Italy is going to the Moon. Not metaphorically, not in partnership with a passing mention in a larger agreement but with its own astronaut setting foot on the lunar surface and its own engineers building the habitat that will house them when they get there.

The Italian Space Agency (ASI) confirmed on Tuesday that a new bilateral agreement signed in Washington between Italy’s Minister of Business and Made in Italy, Adolfo Urso, and NASA Administrator Jared Isaacman, formally guarantees that an Italian astronaut will participate in a future lunar mission under the Artemis programme. At the heart of the deal is Italy’s Multi-Purpose Habitation module, known as the MPH, which has now been formally integrated into the Artemis architecture as the programme’s first dedicated surface habitat.

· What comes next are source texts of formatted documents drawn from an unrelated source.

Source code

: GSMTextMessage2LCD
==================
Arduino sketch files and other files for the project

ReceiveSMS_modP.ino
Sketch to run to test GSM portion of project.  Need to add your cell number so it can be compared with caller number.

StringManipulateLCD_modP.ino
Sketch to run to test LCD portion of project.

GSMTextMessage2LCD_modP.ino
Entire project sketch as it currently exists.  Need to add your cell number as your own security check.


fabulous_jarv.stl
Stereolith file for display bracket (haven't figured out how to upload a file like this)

“A long-standing space cooperation, now even deeper, between NASA and ASI will lead to the creation of a base camp on the Moon and an Italian astronaut walking on the lunar surface,” ASI president Teodoro Valente wrote on X after the signing.

A home on the moon built in Turin

The MPH is not simply a symbolic contribution. Planned for launch from NASA’s Kennedy Space Center in 2033, the MPH module will be the first ever dedicated habitation asset on the lunar surface.

The module breaks new ground by combining the functions of both a mobile rover and a permanent habitat. This dual-purpose design will allow the structure to relocate across the lunar surface while providing long-term accommodation for astronaut crews. It is engineered for an operational lifetime of at least 10 years, during which it will support crew habitation, scientific research, and surface operations, both with astronauts present and during autonomous periods.

Thales Alenia Space Italia, a joint venture between Thales and Leonardo, leads the industrial consortium that includes ALTEC (co-owned by Thales Alenia Space and ASI) along with other entities in the national aerospace sector.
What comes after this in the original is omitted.